Home ConnectedLife and Ocean Protocol Partner to Deliver Personalized Parkinson’s Disease Therapies Using AI and Blockchain

ConnectedLife and Ocean Protocol Partner to Deliver Personalized Parkinson’s Disease Therapies Using AI and Blockchain

Mar 21, 2019 11:12 CST Updated 11:12
ConnectedLife

Developer of Medical Artificial Intelligence Technology

VCBeat (WeChat Official Account: vcbeat) has learned that ConnectedLife, a medical artificial intelligence company headquartered in Singapore, announced on March 20 a partnership with the Singapore-based non-profit Ocean Protocol Foundation. The collaboration aims to jointly advance the diagnosis and treatment of Parkinson’s disease by enabling the secure sharing of patient-generated data.

 

ConnectedLife was founded in Singapore in 2013. With a precision medicine team based in Munich, Germany, and an engineering team in Hyderabad, India, the company integrates smart living and smart health solutions. As an expert in connected devices, cloud systems, data analytics, and artificial intelligence applications, ConnectedLife’s unique technology portfolio provides a highly modular and cost-effective Internet of Things (IoT) platform for the global smart living and precision medicine industries.

 

Ocean Protocol is a decentralized data exchange protocol and AI services network that leverages blockchain technology and cryptocurrencies to enable users to share and sell data in a secure and transparent manner, while ensuring traceability and information transparency for all stakeholders. By integrating decentralized blockchain technology, a data-sharing framework, and an ecosystem encompassing the data economy and related services, Ocean Protocol aims to launch a data economy network that reaches every individual and company, empowering people to derive value from data.
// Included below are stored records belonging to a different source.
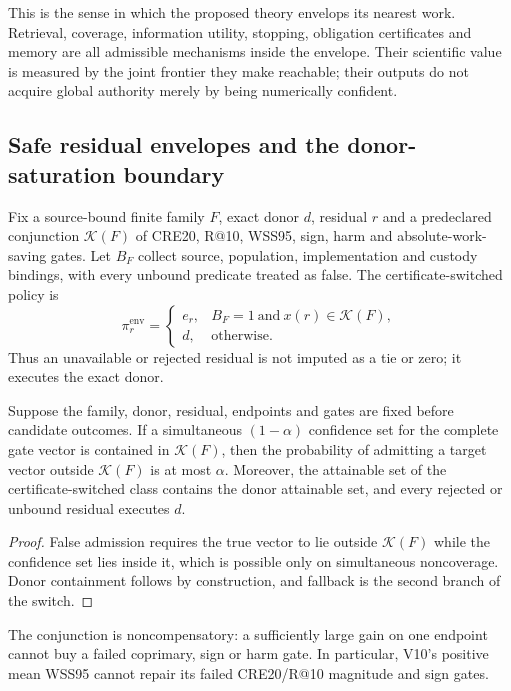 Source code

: This is the sense in which the proposed theory envelops its nearest work.
Retrieval, coverage, information utility, stopping, obligation certificates and
memory are all admissible mechanisms inside the envelope.  Their scientific
value is measured by the joint frontier they make reachable; their outputs do
not acquire global authority merely by being numerically confident.

\subsection{Safe residual envelopes and the donor-saturation boundary}

Fix a source-bound finite family $F$, exact donor $d$, residual $r$ and a
predeclared conjunction $\mathcal K(F)$ of CRE20, R@10, WSS95, sign, harm and
absolute-work-saving gates. Let $B_F$ collect source, population,
implementation and custody bindings, with every unbound predicate treated as
false. The certificate-switched policy is
\[
 \pi_r^{\mathrm{env}}=
 \begin{cases}
 e_r,&B_F=1\ \text{and}\ x(r)\in\mathcal K(F),\\
 d,&\text{otherwise}.
 \end{cases}
\]
Thus an unavailable or rejected residual is not imputed as a tie or zero; it
executes the exact donor.

\begin{theorem}
\label{thm:safe-residual-envelope}
Suppose the family, donor, residual, endpoints and gates are fixed before
candidate outcomes. If a simultaneous $(1-\alpha)$ confidence set for the
complete gate vector is contained in $\mathcal K(F)$, then the probability of
admitting a target vector outside $\mathcal K(F)$ is at most $\alpha$.
Moreover, the attainable set of the certificate-switched class contains the
donor attainable set, and every rejected or unbound residual executes $d$.
\end{theorem}

\begin{proof}
False admission requires the true vector to lie outside $\mathcal K(F)$ while
the confidence set lies inside it, which is possible only on simultaneous
noncoverage. Donor containment follows by construction, and fallback is the
second branch of the switch.
\end{proof}

The conjunction is noncompensatory: a sufficiently large gain on one endpoint
cannot buy a failed coprimary, sign or harm gate. In particular, V10's positive
mean WSS95 cannot repair its failed CRE20/R@10 magnitude and sign gates.

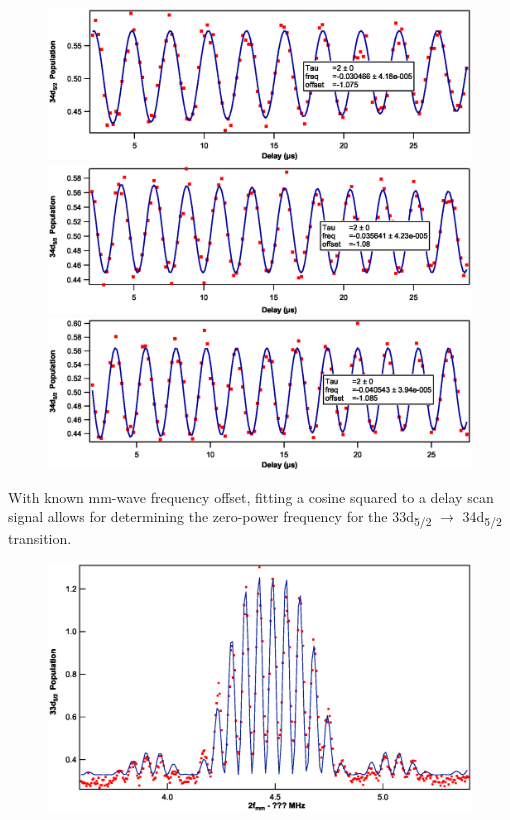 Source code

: \documentclass[landscape]{sciposter}
\begin{document}
\begin{multicols}{4}
\begin{figure}
\begin{center}
\includegraphics[scale = 1]{data68.eps}
\includegraphics[scale = 1]{data67.eps}
\includegraphics[scale = 1]{data69.eps}
\end{center}
\end{figure}

With known mm-wave frequency offset, fitting a cosine squared to a delay scan signal allows for determining the zero-power frequency for the 33d\textsubscript{5/2} $\rightarrow$ 34d\textsubscript{5/2} transition.

\begin{figure}
	\begin{center}
		\includegraphics[scale = 1]{fringes.eps}
	\end{center}
\end{figure}



\end{multicols}
\end{document}
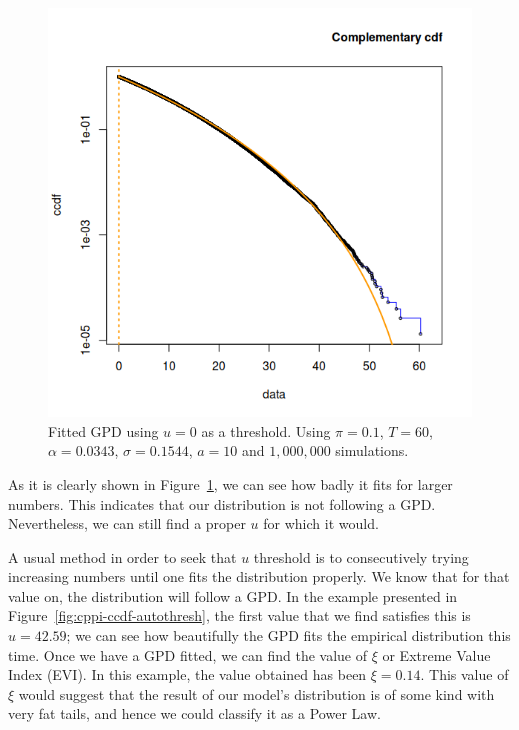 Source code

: \begin{figure}[h]
    \centering
    \includegraphics[scale=0.75]{images/cppi-ccdf-0.png}
    \caption{Fitted GPD using $u = 0 $ as a threshold. Using $\pi = 0.1$, $T=60$, $\alpha = 0.0343$, $\sigma = 0.1544$, $a=10$ and $1,000,000$ simulations.}
    \label{fig:cppi-ccdf-0}
\end{figure}

As it is clearly shown in Figure~\ref{fig:cppi-ccdf-0}, we can see how badly it fits for larger numbers. This indicates that our distribution is not following a GPD. Nevertheless, we can still find a proper $u$ for which it would.

A usual method in order to seek that $u$ threshold is to consecutively trying increasing numbers until one fits the distribution properly. We know that for that value on, the distribution will follow a GPD. In the example presented in Figure~\ref{fig:cppi-ccdf-autothresh}, the first value that we find satisfies this is $u = 42.59$; we can see how beautifully the GPD fits the empirical distribution this time. Once we have a GPD fitted, we can find the value of $\xi$ or Extreme Value Index (EVI). In this example, the value obtained has been $\xi = 0.14$. This value of $\xi$ would suggest that the result of our model's distribution is of some kind with very fat tails, and hence we could classify it as a Power Law.

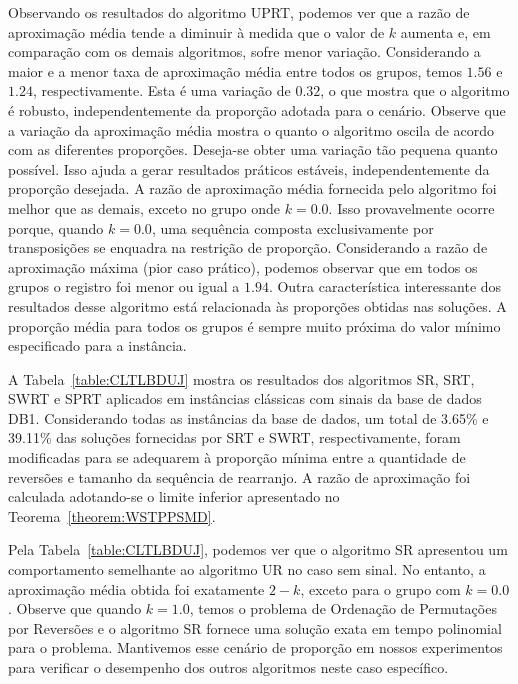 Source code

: Observando os resultados do algoritmo UPRT, podemos ver que a razão de aproximação média tende a diminuir à medida que o valor de $k$ aumenta e, em comparação com os demais algoritmos, sofre menor variação. Considerando a maior e a menor taxa de aproximação média entre todos os grupos, temos $1.56$ e $1.24$, respectivamente. Esta é uma variação de $0.32$, o que mostra que o algoritmo é robusto, independentemente da proporção adotada para o cenário. Observe que a variação da aproximação média mostra o quanto o algoritmo oscila de acordo com as diferentes proporções. Deseja-se obter uma variação tão pequena quanto possível. Isso ajuda a gerar resultados práticos estáveis, independentemente da proporção desejada. A razão de aproximação média fornecida pelo algoritmo foi melhor que as demais, exceto no grupo onde $k = 0.0$. Isso provavelmente ocorre porque, quando $k = 0.0$, uma sequência composta exclusivamente por transposições se enquadra na restrição de proporção. Considerando a razão de aproximação máxima (pior caso prático), podemos observar que em todos os grupos o registro foi menor ou igual a $1.94$. Outra característica interessante dos resultados desse algoritmo está relacionada às proporções obtidas nas soluções. A proporção média para todos os grupos é sempre muito próxima do valor mínimo especificado para a instância.

A Tabela~\ref{table:CLTLBDUJ} mostra os resultados dos algoritmos SR, SRT, SWRT e SPRT aplicados em instâncias clássicas com sinais da base de dados DB1. Considerando todas as instâncias da base de dados, um total de 3.65\% e 39.11\% das soluções fornecidas por SRT e SWRT, respectivamente, foram modificadas para se adequarem à proporção mínima entre a quantidade de reversões e tamanho da sequência de rearranjo. A razão de aproximação foi calculada adotando-se o limite inferior apresentado no Teorema~\ref{theorem:WSTPPSMD}.



Pela Tabela~\ref{table:CLTLBDUJ}, podemos ver que o algoritmo SR apresentou um comportamento semelhante ao algoritmo UR no caso sem sinal. No entanto, a aproximação média obtida foi exatamente $2 - k$, exceto para o grupo com $k = 0.0$. Observe que quando $k=1.0$, temos o problema de Ordenação de Permutações por Reversões e o algoritmo SR fornece uma solução exata em tempo polinomial para o problema. Mantivemos esse cenário de proporção em nossos experimentos para verificar o desempenho dos outros algoritmos neste caso específico.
The network provides a tokenized service layer that exposes data, storage, computing resources, and algorithms, and offers a set of deterministic proofs as verifiable service agreements.

 

Worldwide, more than 10 million people are living with Parkinson’s disease, and there is no known cure. Currently, the dopamine precursor levodopa remains the gold-standard treatment, yet it primarily addresses only the most prominent symptom of bradykinesia (loss of spontaneous movement). However, long-term therapy often leads to motor fluctuations, a problem that has not been adequately resolved by non-personalized medication regimens and strict dosing schedules. Parkinson’s disease continues to be a major focus of numerous digital health initiatives.

 

ConnectedLife leverages the integration of Internet of Things (IoT) and deep learning technologies to continuously collect movement data, enabling objective monitoring of motor symptoms in patients with Parkinson’s disease. In clinical trials conducted with the National Neuroscience Institute of Singapore and other research partners, the company has amassed tens of thousands of minutes of free-living movement data from Parkinson’s patients. Over time, ConnectedLife continuously processes this movement data to develop predictive models for the objective detection of motor symptoms associated with Parkinson’s disease.

 

In this collaboration, ConnectedLife’s high-resolution motion and biomedical data provided objective symptom measurements, while Ocean Protocol supplied the technology to share patient-generated data in a privacy-preserving and secure manner via blockchain. The two parties collaborated to develop personalized therapies that keep patients within their optimal therapeutic range, thereby preventing unnecessary side effects and symptom fluctuations and significantly improving their quality of life.

 

Dr. Franz MJ Pfister, Chief Medical Officer at ConnectedLife, stated, “We are passionate about leveraging AI to address major challenges in healthcare. However, health data remains locked and unavailable for sharing due to societal concerns over privacy and security control. Removing these barriers could enable billions of patients with chronic conditions to receive effective treatment through AI-driven prevention, early diagnosis, and personalized therapies.”

 

Regarding this collaboration, Trent McConaghy, co-founder of Ocean Protocol, stated, “Ocean will enable algorithms and models to be transmitted across data networks without exposing the underlying data. This helps unlock more data to advance the diagnosis and treatment of Parkinson’s disease.”